Perhaps what’s becoming truly scarce on the web is… actual humans. The Dead Internet conspiracy theory gained popularity in 2021, positing that the internet “died” in 2015 or 2016 and is now inhabited by AI posting content. Like any compelling conspiracy, it combines elements of the real with the imaginary.

Savvy websearchers have tried to avoid spam content and gain actual human answers for years by adding “reddit.com” to their searches. But Reddit is now one of the most popular sources for training large language models. And it’s not clear that humans are winning on Reddit anymore. AI startup Junia promises to “generate human-like, authentic Reddit post comments”, promoting your site or brand within discussion threads.

Darker still, Facebook users have recently reported that Meta’s AI has injected itself into conversations, identifying itself as a parent of a gifted and disabled child in a private parenting group, and recommending New York City schools based on that experience. When human participants in the conversation wondered if they had stumbled into a episode of Black Mirror, Meta deleted the comments.

In other words, conversation in these spaces increasingly involves humans, machines pretending to be humans to promote products and services and machines pretending to be humans in order to keep humans interested in continuing to use these services. What could possibly go wrong?

It’s worth remembering that internet—in all its inconsistency, awfulness and wonder—is a creation of hundreds of millions of humans. It is possible that AI at some point in time will be able to create content and train itself on it—indeed, every prediction of superhuman intelligence relies on this assumption, that AI can get infinitely smart by playing chess with itself. But the huge leaps we’ve recently seen in AI’s abilities have come from ingesting human-created content. If we exterminate humans from the internet, that progress may slow or stop.

So where are the humans? It won’t be a surprise to readers of this column to find that they are in the smaller spaces. Metafilter, which started in 1999 and operates on a model, ancient in internet terms, of people recommending cool websites to one another, hosts healthy human conversations on its main page and on a lively discussion board. It is aided by moderation and a one-time $5 account creation fee that seems to radically cut down on spam.

Other human-centred spaces rose in popularity during Covid isolation. Text and voice chat site Discord boomed with an influx of younger users during the pandemic. It’s become the “centre of the universe” for gamers, but increasingly is the place to go for authentic interactions that are too fast, too ephemeral for spammers to conquer.

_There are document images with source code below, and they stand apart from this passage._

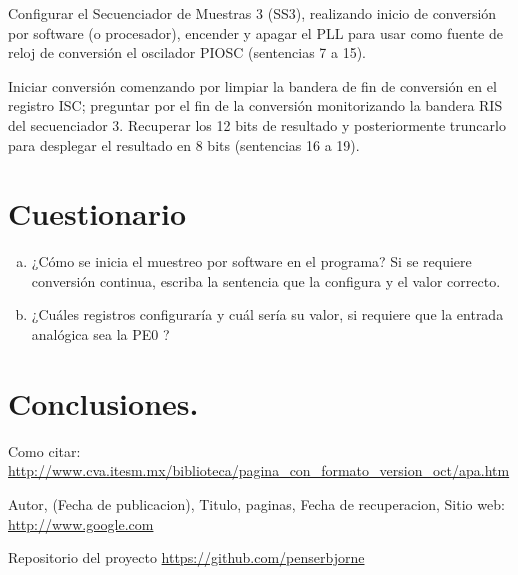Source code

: \documentclass[a4paper,11pt]{article}                 %
\begin{document}
Configurar el Secuenciador de Muestras 3 (SS3), realizando inicio de conversión por software (o procesador), encender y apagar el PLL para usar como fuente de reloj de conversión el oscilador PIOSC (sentencias 7 a 15). 

Iniciar conversión comenzando por limpiar la bandera de fin de conversión en el registro ISC; preguntar por el fin de la conversión monitorizando la bandera RIS del secuenciador 3. Recuperar los 12 bits de resultado y posteriormente truncarlo para desplegar el resultado en 8 bits (sentencias 16 a 19). 



 
  \section{Cuestionario}
   
  
  \begin{enumerate}[a)]

  	\item ¿Cómo se inicia el muestreo por software en el programa? Si se requiere conversión continua, escriba la sentencia que la configura y el valor correcto. 
  	\item ¿Cuáles registros configuraría y cuál sería su valor, si requiere que la entrada analógica sea la PE0 ?
  	  
  \end{enumerate}




\section{Conclusiones.}
  \begin{thebibliography}{}                           %
      Como citar: \url{http://www.cva.itesm.mx/biblioteca/pagina_con_formato_version_oct/apa.htm} %

      Autor,
      (Fecha de publicacion),
      Titulo, paginas,
      Fecha de recuperacion,
      Sitio web: \url{http://www.google.com}

      Repositorio del proyecto \url{https://github.com/penserbjorne}
  \end{thebibliography}

\end{document}
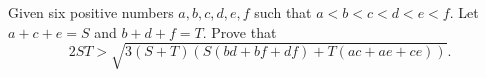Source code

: Given six positive numbers $a,b,c,d,e,f$ such that $a < b < c < d < e < f.$ Let $a+c+e=S$ and $b+d+f=T.$ Prove that\[2ST > \sqrt{3(S+T)\left(S(bd + bf + df) + T(ac + ae + ce) \right)}.\]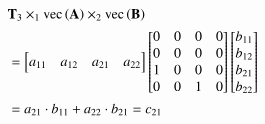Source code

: \documentclass[preprint]{sigplanconf}
\newcommand{\M}[2][]{{\bm{#1\mathbf{\MakeUppercase{#2}}}}}
\newcommand{\ME}[3][]{#1{\MakeLowercase{#2}}_{#3}}
\begin{document}
\begin{align*}
& \M{T}_3 \times_{1} \vecmat{\M{A}} \times_{2} \vecmat{\M{B}} \\
&= \begin{bmatrix} \ME{A}{11} & \ME{A}{12} & \ME{A}{21} & \ME{A}{22} \end{bmatrix}
\begin{bmatrix}
0 & 0 & 0 & 0 \\
0 & 0 & 0 & 0 \\
1 & 0 & 0 & 0 \\
0 & 0 & 1 & 0 \\
\end{bmatrix}
\begin{bmatrix} \ME{B}{11} \\ \ME{B}{12} \\ \ME{B}{21} \\ \ME{B}{22} \end{bmatrix} \\
&= \ME{A}{21}\cdot \ME{B}{11} + \ME{A}{22} \cdot \ME{B}{21}
= \ME{C}{21}
\end{align*}
\end{document}

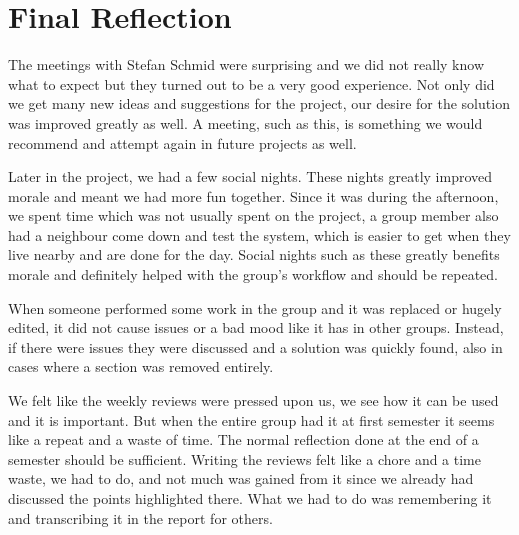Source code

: \section{Final Reflection}\label{sec:FinRef}
The meetings with Stefan Schmid were surprising and we did
not really know what to expect but they turned out to be a very good
experience.
Not only did we get many new ideas and suggestions for the project, our desire for the
solution was improved greatly as well. A meeting, such as this, is something we
would recommend and attempt again in future projects as well.\nl

Later in the project, we had a few social nights. These nights greatly improved
morale and meant we had more fun together. Since it was during the afternoon,
we spent time which was not usually spent on the project, a group member also
had a neighbour come down and test the system, which is easier to get when they
live nearby and are done for the day. Social nights such as these greatly
benefits morale and definitely helped with the group's workflow and should be
repeated.\nl

When someone performed some work in the group and it was replaced or hugely
edited, it did not cause issues or a bad mood like it has in other groups.
Instead, if there were issues they were discussed and a solution was quickly
found, also in cases where a section was removed entirely.\nl

We felt like the weekly reviews were pressed upon us, we see how it can be used
and it is important. But when the entire group had it at first semester it seems
like a repeat and a waste of time. The normal reflection done at the end of a
semester should be sufficient. Writing the reviews felt like a chore and a time
waste, we had to do, and not much was gained from it since we already had
discussed the points highlighted there. What we had to do was remembering it and
transcribing it in the report for others.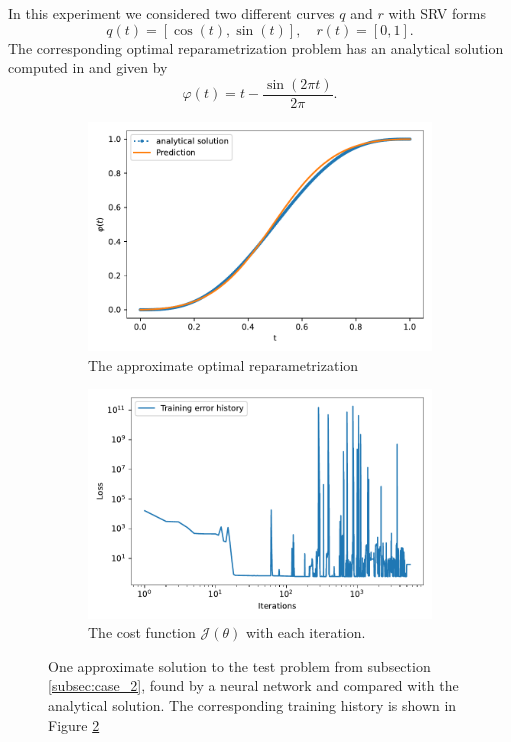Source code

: In this experiment we considered two different curves \(q\) and \(r\) with SRV forms
\begin{equation*}
    q(t) = [\cos(t), \sin(t)], \quad  r(t) = [0,1]. 
\end{equation*}
The corresponding optimal reparametrization problem has an analytical solution computed in \cite[A.1]{woien2019} and given by 
\begin{equation*}
    \varphi(t) = t - \frac{\sin(2 \pi t)}{2 \pi}.
\end{equation*}

\begin{figure}[b]
    \begin{subfigure}[t]{0.5\textwidth}
        \centering
        \includegraphics[width=\linewidth]{figures/curve_2/exp_6/plot_0_0.pdf}
        \caption{The approximate optimal reparametrization}\label{fig:curve_2_solution}
    \end{subfigure}
    \begin{subfigure}[t]{0.5\textwidth}
        \centering
        \includegraphics[width=\linewidth]{figures/curve_2/exp_6/history_plot_0.pdf}
        \caption{The cost function \(\mathcal{J}(\theta)\) with each iteration.}\label{fig:curve_2_history}
    \end{subfigure}
    \caption{One approximate solution to the test problem from subsection \ref{subsec:case_2}, found by a neural network and compared with the analytical solution. The corresponding training history is shown in Figure \ref{fig:curve_2_history} }\label{fig:curve_2_example}
\end{figure}

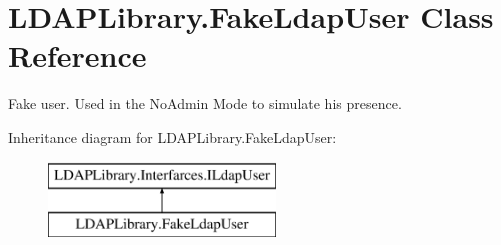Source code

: \hypertarget{class_l_d_a_p_library_1_1_fake_ldap_user}{}\section{L\+D\+A\+P\+Library.\+Fake\+Ldap\+User Class Reference}
\label{class_l_d_a_p_library_1_1_fake_ldap_user}


Fake user. Used in the No\+Admin Mode to simulate his presence.  


Inheritance diagram for L\+D\+A\+P\+Library.\+Fake\+Ldap\+User\+:\begin{figure}[H]
\begin{center}
\leavevmode
\includegraphics[height=2.000000cm]{class_l_d_a_p_library_1_1_fake_ldap_user}
\end{center}
\end{figure}
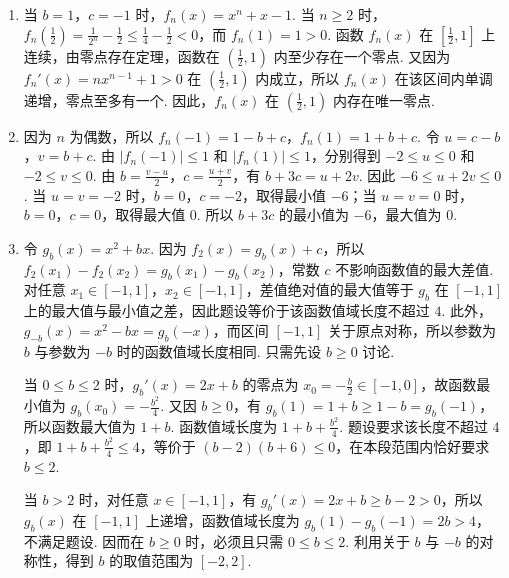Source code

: \begin{solution}
\begin{enumerate}
\item 当 \(b=1\)，\(c=-1\) 时，\(f_n(x)=x^n+x-1\). 当 \(n\geqslant2\) 时，\(f_n\left(\frac{1}{2}\right)=\frac{1}{2^n}-\frac{1}{2}\leqslant\frac{1}{4}-\frac{1}{2}<0\)，而 \(f_n(1)=1>0\). 函数 \(f_n(x)\) 在 \(\left[\frac{1}{2},1\right]\) 上连续，由零点存在定理，函数在 \(\left(\frac{1}{2},1\right)\) 内至少存在一个零点. 又因为 \(f_n'(x)=nx^{n-1}+1>0\) 在 \(\left(\frac{1}{2},1\right)\) 内成立，所以 \(f_n(x)\) 在该区间内单调递增，零点至多有一个. 因此，\(f_n(x)\) 在 \(\left(\frac{1}{2},1\right)\) 内存在唯一零点.

\item 因为 \(n\) 为偶数，所以 \(f_n(-1)=1-b+c\)，\(f_n(1)=1+b+c\). 令 \(u=c-b\)，\(v=b+c\). 由 \(\lvert f_n(-1)\rvert\leqslant1\) 和 \(\lvert f_n(1)\rvert\leqslant1\)，分别得到 \(-2\leqslant u\leqslant0\) 和 \(-2\leqslant v\leqslant0\). 由 \(b=\frac{v-u}{2}\)，\(c=\frac{u+v}{2}\)，有 \(b+3c=u+2v\). 因此 \(-6\leqslant u+2v\leqslant0\). 当 \(u=v=-2\) 时，\(b=0\)，\(c=-2\)，取得最小值 \(-6\)；当 \(u=v=0\) 时，\(b=0\)，\(c=0\)，取得最大值 \(0\). 所以 \(b+3c\) 的最小值为 \(-6\)，最大值为 \(0\).

\item 令 \(g_b(x)=x^2+bx\). 因为 \(f_2(x)=g_b(x)+c\)，所以 \(f_2(x_1)-f_2(x_2)=g_b(x_1)-g_b(x_2)\)，常数 \(c\) 不影响函数值的最大差值. 对任意 \(x_1\in[-1,1]\)，\(x_2\in[-1,1]\)，差值绝对值的最大值等于 \(g_b\) 在 \([-1,1]\) 上的最大值与最小值之差，因此题设等价于该函数值域长度不超过 \(4\). 此外，\(g_{-b}(x)=x^2-bx=g_b(-x)\)，而区间 \([-1,1]\) 关于原点对称，所以参数为 \(b\) 与参数为 \(-b\) 时的函数值域长度相同. 只需先设 \(b\geqslant0\) 讨论.

当 \(0\leqslant b\leqslant2\) 时，\(g_b'(x)=2x+b\) 的零点为 \(x_0=-\frac{b}{2}\in[-1,0]\)，故函数最小值为 \(g_b(x_0)=-\frac{b^2}{4}\). 又因 \(b\geqslant0\)，有 \(g_b(1)=1+b\geqslant1-b=g_b(-1)\)，所以函数最大值为 \(1+b\). 函数值域长度为 \(1+b+\frac{b^2}{4}\). 题设要求该长度不超过 \(4\)，即 \(1+b+\frac{b^2}{4}\leqslant4\)，等价于 \((b-2)(b+6)\leqslant0\)，在本段范围内恰好要求 \(b\leqslant2\).

当 \(b>2\) 时，对任意 \(x\in[-1,1]\)，有 \(g_b'(x)=2x+b\geqslant b-2>0\)，所以 \(g_b(x)\) 在 \([-1,1]\) 上递增，函数值域长度为 \(g_b(1)-g_b(-1)=2b>4\)，不满足题设. 因而在 \(b\geqslant0\) 时，必须且只需 \(0\leqslant b\leqslant2\). 利用关于 \(b\) 与 \(-b\) 的对称性，得到 \(b\) 的取值范围为 \([-2,2]\).
\end{enumerate}
\end{solution}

While humans seem to be harder to find online, I’m finding hope in the long tail of online video on YouTube and TikTok. My lab at UMass has been studying random samples of videos on these platforms. The vast majority have fewer than 100 views. Videos like this are invisible to the commercial interests that drive most activity on these platforms. Often, they are intended for friends and family, little glimpses of life shared in public that are really private forms of communication.

OpenAI has already taken steps to colonise this space. The New York Times revealed that OpenAI’s Whisper transcription software was created to transcribe videos from YouTube, feeding the insatiable maw of their AI models. Facebook has begun asking EU users for permission to train AIs on their comments and conversations, which is both creepy, and significantly better than what OpenAI did.

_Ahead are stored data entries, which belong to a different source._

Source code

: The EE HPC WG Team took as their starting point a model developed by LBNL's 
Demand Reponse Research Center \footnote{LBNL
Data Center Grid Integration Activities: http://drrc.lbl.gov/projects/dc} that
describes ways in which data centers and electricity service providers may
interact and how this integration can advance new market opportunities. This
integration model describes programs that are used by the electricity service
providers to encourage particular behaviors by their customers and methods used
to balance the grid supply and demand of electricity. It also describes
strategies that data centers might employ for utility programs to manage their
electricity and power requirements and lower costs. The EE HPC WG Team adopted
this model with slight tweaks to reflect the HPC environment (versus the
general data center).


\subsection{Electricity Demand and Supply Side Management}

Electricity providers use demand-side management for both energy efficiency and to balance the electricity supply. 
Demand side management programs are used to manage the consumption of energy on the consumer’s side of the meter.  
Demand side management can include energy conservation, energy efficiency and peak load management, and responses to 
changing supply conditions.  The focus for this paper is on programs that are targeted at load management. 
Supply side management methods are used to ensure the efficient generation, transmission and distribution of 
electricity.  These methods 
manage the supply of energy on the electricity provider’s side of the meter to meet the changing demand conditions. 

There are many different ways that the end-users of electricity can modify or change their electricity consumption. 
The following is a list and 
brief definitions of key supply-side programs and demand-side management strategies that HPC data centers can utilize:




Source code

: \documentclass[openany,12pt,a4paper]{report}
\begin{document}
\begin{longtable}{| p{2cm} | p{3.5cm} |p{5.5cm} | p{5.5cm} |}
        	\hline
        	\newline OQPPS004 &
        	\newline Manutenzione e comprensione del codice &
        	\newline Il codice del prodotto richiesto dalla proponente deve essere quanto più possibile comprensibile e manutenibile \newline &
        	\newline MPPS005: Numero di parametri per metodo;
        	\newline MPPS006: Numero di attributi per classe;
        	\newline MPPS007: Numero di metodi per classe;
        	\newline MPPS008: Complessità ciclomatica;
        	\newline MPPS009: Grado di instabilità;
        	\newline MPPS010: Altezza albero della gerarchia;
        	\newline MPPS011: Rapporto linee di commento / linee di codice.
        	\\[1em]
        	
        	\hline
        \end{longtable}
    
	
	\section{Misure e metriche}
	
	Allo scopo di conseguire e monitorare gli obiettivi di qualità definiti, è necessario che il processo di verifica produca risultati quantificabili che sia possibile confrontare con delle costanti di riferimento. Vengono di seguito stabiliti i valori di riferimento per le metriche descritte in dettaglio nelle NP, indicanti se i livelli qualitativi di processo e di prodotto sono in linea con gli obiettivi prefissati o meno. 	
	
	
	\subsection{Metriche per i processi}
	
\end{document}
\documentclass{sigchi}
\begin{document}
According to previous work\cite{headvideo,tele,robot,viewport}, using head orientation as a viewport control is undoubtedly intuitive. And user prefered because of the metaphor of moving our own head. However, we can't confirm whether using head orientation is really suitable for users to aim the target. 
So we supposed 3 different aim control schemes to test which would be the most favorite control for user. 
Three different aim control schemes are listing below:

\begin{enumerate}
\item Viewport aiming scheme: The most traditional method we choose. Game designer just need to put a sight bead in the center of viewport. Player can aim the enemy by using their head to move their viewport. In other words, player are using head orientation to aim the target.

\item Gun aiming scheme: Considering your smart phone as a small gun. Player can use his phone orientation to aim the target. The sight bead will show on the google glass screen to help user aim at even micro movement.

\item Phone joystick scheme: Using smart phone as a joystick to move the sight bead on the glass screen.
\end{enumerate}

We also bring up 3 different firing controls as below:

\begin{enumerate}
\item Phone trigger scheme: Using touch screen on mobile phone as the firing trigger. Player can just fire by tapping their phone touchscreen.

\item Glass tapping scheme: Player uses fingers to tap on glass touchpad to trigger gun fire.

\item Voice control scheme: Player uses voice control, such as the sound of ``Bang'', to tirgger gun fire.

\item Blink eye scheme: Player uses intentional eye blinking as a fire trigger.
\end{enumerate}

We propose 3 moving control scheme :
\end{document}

As industrialisation swept across the US in the late 19th century, conservationists proposed a national park system to preserve natural wonders, starting with Yellowstone. Conserving land meant trading off opportunities for financial gain for preservation of something more important. Perhaps it is time to fence off human-only spaces on the internet, leaving them free of roaming AIs. Perhaps we will someday look at the unvarnished human expression in a space like Metafilter as we do at the Grand Canyon or thousand-year-old redwoods.